The ‘equalities’ agenda has backfired

Luther King Jr’s dream of a colour-free world is being thwarted by professional anti-racists

“I have a dream,” declared Martin Luther King on August 28, 1963, “that my four little children will one day live in a nation where they will not be judged by the colour of their skin but by the content of their character.”

That inspirational cry for justice – for a colour blind society of individual opportunity and responsibility – has been betrayed. Those thwarting that dream are not some phantom phalanx of white supremacists occupying the commanding heights of British public life this last half century. Rather, look to the professional anti-racists in the equalities industry who have been firmly in charge of almost every institution in this country for just about the entire working lifetime of anyone. Their racial essentialism is the public doctrine of this country and has been for some long time now. The state of modern British society, of which they complain so bitterly, is very much on them.

Outfits such as Black Lives Matter have been dedicated to division, discrimination, and separatism

This bitter irony will not have escaped the notice of the more assiduous followers of current affairs. Outfits such as “Black Lives Matter” have not been championing cohesion, harmony, and equal treatment.

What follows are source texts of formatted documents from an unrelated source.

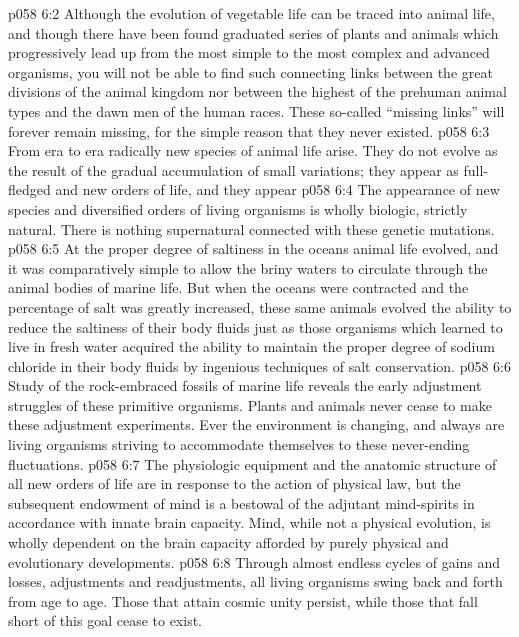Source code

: \vs p058 6:2 \pc Although the evolution of vegetable life can be traced into animal life, and though there have been found graduated series of plants and animals which progressively lead up from the most simple to the most complex and advanced organisms, you will not be able to find such connecting links between the great divisions of the animal kingdom nor between the highest of the prehuman animal types and the dawn men of the human races. These so\hyp{}called “missing links” will forever remain missing, for the simple reason that they never existed.
\vs p058 6:3 From era to era radically new species of animal life arise. They do not evolve as the result of the gradual accumulation of small variations; they appear as full\hyp{}fledged and new orders of life, and they appear 
\vs p058 6:4 The  appearance of new species and diversified orders of living organisms is wholly biologic, strictly natural. There is nothing supernatural connected with these genetic mutations.
\vs p058 6:5 At the proper degree of saltiness in the oceans animal life evolved, and it was comparatively simple to allow the briny waters to circulate through the animal bodies of marine life. But when the oceans were contracted and the percentage of salt was greatly increased, these same animals evolved the ability to reduce the saltiness of their body fluids just as those organisms which learned to live in fresh water acquired the ability to maintain the proper degree of sodium chloride in their body fluids by ingenious techniques of salt conservation.
\vs p058 6:6 Study of the rock\hyp{}embraced fossils of marine life reveals the early adjustment struggles of these primitive organisms. Plants and animals never cease to make these adjustment experiments. Ever the environment is changing, and always are living organisms striving to accommodate themselves to these never\hyp{}ending fluctuations.
\vs p058 6:7 The physiologic equipment and the anatomic structure of all new orders of life are in response to the action of physical law, but the subsequent endowment of mind is a bestowal of the adjutant mind\hyp{}spirits in accordance with innate brain capacity. Mind, while not a physical evolution, is wholly dependent on the brain capacity afforded by purely physical and evolutionary developments.
\vs p058 6:8 Through almost endless cycles of gains and losses, adjustments and readjustments, all living organisms swing back and forth from age to age. Those that attain cosmic unity persist, while those that fall short of this goal cease to exist.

They have been dedicated to division, discrimination, and separatism. 

An open apartheid system was established in the “autonomous zone” of Seattle where “anti-racists” established a segregated area for black people. Here in the UK we have seen ethnic minorities being targeted for abuse for exercising dissentient thought. As Kemi Badenoch, the Treasury and Equalities Minister, said: ‘Sadly, some are willing to casually dismiss the contribution of people who don’t conform to their expectation of how ethnic minorities should think and behave. This, in itself, is racist.’

This is not an accident. BLM is a revolutionary group – with the usual demands about overthrowing capitalism, defunding the police, generally smashing the system, and so on. From their perspective generating a race war makes perfect sense. They will be delighted if white people are antagonised and start unfurling “white lives matter” banners. 

Enoch Powell gave a speech in 1968 quoting a constituent warning that the “black man will have the whip hand over the white man”. Fair-minded people would have to say that in the half century that followed, Powell’s lurid warnings of conflict have been proved wrong. We have remained an island of great tolerance. But police officers getting down on their knees to atone for their collective guilt in being white will not help race relations. Provoking thoughts that, “maybe Enoch was right after all,” is, of course, exactly what many BLM militants hope white people will think. 

The task before us

What should the Government’s response be? It should pass a Non-Discrimination Act ensuring the public sector follows the principle of true equality. That doctrine genuinely is and should be colour blind. We should not “positively” discriminate based on colour, or on sex or sexuality: this discrimination is exactly the evil our credo is meant to be fighting. The government ought to be determined to make King’s dream the reality. The people who fight are more than willing to use legislation and the administrative state to achieve their ends: they need to be headed off at the pass while there is still a government in office willing to try.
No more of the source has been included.